The Penultimate song on this great album is ‘I Am the Resurrection’, which in my humble opinion, is an absolute masterpiece! It begins with a groovy drum beat, which makes you want to play the air drums. It then moves on to the thumping bassline from ‘Mani’ then developing into a huge set of 3 verses and 2 pre-choruses which leads into the big chorus towards the end of the first initial part of the song. The second part to this song is solely an instrumental which shows the diversity and sheer musicianship of the band as it begins with another groovy bassline and funk oriented guitar parts from John Squire as he is really allowed to show how talented he is and really captures the overall sound of the band, showcasing how much they suit one another.
The album concludes with its 12th track ‘Fool’s Gold’, which is also another classic from the band. The near 10-minute track includes a soft basic drum beat compared to their other tracks and the song is also orientated around the bassline which gives creative freedom to John Squire for his intricate licks. His heavy use of the ‘wah’ pedal also gives the song a new dimension and gives the tune a real groove and funk about it.

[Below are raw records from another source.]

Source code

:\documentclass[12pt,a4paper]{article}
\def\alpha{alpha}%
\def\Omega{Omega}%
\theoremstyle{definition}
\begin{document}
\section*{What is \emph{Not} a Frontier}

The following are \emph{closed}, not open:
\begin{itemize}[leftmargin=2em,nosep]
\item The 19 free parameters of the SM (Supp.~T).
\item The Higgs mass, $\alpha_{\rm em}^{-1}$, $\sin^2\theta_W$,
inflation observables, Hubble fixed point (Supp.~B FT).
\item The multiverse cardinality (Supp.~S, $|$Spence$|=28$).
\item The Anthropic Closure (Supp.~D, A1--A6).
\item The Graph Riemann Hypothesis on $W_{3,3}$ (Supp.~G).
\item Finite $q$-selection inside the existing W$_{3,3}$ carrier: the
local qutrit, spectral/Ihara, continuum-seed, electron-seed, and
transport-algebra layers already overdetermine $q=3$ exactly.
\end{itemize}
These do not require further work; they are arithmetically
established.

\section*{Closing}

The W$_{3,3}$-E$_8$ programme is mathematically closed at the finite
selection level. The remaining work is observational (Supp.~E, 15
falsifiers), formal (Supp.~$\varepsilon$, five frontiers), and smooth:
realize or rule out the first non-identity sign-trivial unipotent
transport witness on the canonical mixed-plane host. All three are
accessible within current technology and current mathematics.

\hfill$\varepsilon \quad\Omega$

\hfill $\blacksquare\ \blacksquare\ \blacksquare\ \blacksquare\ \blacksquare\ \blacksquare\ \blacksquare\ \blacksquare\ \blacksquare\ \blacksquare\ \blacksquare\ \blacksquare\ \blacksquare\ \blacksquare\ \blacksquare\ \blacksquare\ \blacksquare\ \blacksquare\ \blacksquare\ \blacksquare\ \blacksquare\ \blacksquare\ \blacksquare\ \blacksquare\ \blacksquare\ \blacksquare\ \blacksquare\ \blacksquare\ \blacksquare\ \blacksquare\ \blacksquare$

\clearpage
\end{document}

In conclusion the album is an overall incredible display of the band’s musical capabilities and the brilliance of the musicianship between all 4 of the members is astonishing and the overall album in my humble opinion is a masterpiece as the band have established their own unique sound that makes them easily recognisable above everyone else as following this album they have created their own cult following and live strongly in the music industry 30 years after the release of this album, it is just an overall shame the bands future came to the abrupt end after their second album, ‘The Second Coming’.